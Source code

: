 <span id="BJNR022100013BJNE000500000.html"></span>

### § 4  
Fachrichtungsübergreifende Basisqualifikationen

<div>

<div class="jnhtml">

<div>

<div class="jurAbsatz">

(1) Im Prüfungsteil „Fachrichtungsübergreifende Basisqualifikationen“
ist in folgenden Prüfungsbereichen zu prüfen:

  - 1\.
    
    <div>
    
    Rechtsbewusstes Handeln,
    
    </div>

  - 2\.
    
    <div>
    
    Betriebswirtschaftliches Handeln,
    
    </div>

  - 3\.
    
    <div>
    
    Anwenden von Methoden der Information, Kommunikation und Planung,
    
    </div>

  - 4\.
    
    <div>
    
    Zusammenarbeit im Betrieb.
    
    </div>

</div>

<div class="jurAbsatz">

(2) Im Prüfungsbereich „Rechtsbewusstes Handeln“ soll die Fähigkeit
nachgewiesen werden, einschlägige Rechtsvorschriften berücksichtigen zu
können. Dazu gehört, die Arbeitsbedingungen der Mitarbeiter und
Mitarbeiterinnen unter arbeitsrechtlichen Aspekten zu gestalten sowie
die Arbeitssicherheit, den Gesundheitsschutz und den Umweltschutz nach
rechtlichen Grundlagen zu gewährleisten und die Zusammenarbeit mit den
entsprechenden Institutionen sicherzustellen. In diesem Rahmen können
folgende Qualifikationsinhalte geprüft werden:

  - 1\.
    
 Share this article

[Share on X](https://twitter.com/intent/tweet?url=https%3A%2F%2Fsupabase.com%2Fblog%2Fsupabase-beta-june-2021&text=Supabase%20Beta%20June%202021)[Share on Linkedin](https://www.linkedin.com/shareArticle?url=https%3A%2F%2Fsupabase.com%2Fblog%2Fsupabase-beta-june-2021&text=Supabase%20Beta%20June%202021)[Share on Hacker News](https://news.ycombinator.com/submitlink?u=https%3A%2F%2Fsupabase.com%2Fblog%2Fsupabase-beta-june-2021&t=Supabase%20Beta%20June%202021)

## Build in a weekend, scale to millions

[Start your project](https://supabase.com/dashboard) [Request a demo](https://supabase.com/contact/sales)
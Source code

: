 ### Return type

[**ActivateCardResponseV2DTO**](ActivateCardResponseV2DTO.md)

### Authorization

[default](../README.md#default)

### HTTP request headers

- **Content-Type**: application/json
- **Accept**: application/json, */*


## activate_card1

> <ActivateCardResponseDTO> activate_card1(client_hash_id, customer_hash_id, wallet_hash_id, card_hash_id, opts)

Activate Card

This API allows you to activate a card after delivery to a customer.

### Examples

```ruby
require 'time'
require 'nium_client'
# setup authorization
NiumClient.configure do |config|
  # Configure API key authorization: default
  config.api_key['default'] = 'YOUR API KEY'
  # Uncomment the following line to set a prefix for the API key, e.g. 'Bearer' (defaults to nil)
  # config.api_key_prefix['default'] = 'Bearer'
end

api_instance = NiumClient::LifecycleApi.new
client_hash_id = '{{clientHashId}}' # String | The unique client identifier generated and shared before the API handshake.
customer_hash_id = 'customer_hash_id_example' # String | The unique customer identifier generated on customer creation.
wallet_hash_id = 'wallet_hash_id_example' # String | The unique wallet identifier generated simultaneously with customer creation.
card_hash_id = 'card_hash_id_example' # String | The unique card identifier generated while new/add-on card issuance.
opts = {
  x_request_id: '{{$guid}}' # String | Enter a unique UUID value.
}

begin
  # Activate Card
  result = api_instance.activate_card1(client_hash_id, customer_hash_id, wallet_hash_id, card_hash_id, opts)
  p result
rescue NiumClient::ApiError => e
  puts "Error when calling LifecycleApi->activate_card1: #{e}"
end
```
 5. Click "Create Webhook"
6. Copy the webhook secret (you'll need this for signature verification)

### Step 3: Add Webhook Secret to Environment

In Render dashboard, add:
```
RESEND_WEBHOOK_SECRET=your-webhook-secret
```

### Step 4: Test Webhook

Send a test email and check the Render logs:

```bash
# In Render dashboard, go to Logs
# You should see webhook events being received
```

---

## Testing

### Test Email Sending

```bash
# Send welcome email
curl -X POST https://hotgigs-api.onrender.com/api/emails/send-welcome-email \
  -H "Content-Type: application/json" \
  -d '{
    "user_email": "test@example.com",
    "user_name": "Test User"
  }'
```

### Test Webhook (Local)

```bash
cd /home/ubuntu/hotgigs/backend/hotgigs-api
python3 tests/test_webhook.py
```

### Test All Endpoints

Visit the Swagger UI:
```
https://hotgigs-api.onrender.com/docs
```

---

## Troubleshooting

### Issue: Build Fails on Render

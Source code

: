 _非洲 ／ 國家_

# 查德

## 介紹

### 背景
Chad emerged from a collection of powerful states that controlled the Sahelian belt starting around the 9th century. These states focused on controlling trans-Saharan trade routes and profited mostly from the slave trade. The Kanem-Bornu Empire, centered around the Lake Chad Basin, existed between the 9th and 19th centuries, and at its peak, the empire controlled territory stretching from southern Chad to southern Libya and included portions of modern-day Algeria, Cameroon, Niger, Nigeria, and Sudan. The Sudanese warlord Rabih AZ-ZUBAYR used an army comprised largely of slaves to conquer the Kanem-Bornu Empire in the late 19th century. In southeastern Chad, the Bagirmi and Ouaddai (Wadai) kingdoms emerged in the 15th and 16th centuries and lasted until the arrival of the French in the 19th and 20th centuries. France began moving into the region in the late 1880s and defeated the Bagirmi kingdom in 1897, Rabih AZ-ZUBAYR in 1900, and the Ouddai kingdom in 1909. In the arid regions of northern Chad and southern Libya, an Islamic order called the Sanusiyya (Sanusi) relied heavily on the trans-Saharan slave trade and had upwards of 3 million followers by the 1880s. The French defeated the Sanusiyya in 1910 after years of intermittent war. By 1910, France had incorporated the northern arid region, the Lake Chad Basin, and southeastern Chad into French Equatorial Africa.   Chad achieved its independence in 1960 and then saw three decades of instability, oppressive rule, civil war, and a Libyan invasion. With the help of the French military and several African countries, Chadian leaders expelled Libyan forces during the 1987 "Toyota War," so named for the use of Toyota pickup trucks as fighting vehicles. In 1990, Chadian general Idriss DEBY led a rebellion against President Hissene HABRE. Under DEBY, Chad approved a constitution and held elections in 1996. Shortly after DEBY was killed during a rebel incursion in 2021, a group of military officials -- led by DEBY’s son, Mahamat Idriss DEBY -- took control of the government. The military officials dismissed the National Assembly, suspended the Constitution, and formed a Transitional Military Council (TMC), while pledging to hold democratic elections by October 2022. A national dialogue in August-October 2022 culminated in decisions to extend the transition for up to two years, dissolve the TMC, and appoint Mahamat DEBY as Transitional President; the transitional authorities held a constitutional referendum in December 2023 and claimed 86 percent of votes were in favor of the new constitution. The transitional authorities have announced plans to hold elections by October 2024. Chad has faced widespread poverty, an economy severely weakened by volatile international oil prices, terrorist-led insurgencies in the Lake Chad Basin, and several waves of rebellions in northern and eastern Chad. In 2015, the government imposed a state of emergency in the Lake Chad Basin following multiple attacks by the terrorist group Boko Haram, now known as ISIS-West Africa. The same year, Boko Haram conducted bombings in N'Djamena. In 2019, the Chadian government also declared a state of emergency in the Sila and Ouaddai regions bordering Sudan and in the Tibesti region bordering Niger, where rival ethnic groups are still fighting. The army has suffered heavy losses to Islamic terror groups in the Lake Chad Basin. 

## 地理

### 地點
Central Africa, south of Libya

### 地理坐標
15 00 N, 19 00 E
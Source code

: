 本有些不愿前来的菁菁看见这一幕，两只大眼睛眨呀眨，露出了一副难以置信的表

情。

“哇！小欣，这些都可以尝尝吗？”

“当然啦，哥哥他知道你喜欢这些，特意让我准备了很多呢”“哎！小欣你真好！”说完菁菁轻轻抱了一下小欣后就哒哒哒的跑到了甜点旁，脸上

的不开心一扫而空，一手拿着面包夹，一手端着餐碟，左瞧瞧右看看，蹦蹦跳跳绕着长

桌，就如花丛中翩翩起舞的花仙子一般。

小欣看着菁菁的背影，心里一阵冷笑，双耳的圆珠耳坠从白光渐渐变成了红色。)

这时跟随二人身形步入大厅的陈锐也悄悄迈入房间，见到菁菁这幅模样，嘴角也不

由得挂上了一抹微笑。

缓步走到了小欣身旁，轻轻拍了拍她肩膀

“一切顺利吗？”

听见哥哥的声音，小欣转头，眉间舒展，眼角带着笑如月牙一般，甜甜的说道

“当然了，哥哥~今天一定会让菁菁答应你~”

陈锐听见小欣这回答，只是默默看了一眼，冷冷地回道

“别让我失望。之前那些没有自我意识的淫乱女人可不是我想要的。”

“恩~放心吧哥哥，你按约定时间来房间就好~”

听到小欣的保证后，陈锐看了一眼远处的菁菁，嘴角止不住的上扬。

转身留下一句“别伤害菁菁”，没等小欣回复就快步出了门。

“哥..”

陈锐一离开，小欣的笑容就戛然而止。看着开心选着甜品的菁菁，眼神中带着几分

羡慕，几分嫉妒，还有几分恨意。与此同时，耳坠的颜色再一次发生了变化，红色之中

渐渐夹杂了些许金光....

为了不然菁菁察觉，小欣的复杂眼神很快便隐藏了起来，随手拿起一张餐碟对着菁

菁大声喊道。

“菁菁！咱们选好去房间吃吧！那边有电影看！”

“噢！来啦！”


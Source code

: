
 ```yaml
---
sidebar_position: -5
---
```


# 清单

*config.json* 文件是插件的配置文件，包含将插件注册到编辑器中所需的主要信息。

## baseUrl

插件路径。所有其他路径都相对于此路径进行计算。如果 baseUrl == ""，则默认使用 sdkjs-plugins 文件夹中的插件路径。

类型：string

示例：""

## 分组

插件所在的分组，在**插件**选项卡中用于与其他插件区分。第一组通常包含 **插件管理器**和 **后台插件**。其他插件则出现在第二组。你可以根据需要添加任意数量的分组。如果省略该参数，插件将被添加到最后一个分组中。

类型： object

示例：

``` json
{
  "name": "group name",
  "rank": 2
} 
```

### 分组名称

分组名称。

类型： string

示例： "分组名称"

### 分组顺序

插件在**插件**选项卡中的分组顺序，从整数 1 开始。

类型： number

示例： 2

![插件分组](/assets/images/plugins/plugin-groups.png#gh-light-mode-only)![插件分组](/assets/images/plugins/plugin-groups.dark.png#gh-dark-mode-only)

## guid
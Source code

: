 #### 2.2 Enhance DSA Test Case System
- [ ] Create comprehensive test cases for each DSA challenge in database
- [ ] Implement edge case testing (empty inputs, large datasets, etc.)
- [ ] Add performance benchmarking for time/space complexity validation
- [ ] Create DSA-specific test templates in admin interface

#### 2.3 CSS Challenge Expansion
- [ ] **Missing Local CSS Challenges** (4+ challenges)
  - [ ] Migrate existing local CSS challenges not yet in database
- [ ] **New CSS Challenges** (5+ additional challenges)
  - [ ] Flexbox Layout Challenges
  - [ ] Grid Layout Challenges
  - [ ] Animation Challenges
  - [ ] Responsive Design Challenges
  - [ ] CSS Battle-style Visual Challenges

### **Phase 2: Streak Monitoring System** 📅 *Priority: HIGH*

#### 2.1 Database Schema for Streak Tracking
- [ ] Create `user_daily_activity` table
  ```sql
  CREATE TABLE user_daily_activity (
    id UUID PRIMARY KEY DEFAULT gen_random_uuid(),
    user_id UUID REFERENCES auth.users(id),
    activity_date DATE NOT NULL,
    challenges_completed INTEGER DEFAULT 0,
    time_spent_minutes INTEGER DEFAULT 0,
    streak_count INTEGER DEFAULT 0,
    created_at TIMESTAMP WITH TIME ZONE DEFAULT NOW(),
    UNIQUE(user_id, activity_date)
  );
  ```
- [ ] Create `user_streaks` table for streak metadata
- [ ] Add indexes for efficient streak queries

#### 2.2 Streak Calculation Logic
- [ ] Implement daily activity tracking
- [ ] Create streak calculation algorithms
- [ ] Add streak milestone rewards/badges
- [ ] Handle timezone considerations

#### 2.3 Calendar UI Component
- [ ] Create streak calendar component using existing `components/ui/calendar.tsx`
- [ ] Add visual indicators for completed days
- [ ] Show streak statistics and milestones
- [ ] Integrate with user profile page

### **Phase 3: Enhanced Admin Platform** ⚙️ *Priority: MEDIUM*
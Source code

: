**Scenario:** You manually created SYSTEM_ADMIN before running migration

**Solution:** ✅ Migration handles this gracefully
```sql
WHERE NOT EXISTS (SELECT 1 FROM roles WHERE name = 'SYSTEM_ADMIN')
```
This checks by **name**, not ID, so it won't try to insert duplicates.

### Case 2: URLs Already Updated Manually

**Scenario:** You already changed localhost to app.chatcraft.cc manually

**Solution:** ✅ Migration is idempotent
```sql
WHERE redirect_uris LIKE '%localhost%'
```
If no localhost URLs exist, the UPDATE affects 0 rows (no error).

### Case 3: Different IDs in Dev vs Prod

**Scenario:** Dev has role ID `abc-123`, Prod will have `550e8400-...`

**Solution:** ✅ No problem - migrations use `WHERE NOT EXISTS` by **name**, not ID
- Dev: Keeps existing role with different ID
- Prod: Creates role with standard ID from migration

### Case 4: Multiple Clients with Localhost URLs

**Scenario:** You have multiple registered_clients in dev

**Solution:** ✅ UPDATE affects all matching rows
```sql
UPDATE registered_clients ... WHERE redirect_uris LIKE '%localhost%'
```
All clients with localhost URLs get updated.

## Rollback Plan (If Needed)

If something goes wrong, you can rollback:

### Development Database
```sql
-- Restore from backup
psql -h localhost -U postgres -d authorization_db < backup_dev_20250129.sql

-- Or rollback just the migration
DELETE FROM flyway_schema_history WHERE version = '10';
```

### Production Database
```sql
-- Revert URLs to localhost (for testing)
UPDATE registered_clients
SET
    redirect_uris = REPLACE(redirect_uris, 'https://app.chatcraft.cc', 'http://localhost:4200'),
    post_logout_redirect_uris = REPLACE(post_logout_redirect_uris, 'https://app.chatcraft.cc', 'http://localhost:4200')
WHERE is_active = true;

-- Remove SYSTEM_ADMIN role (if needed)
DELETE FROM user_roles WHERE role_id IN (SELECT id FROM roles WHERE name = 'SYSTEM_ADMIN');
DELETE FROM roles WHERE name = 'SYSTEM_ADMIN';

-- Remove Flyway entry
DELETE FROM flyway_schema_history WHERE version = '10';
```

====

### What you need to do
Read through the entries and copy each line in which "Step" appears.

### Worked solution
### Step 3: Add Webhook Secret to Environment
### Step 4: Test Webhook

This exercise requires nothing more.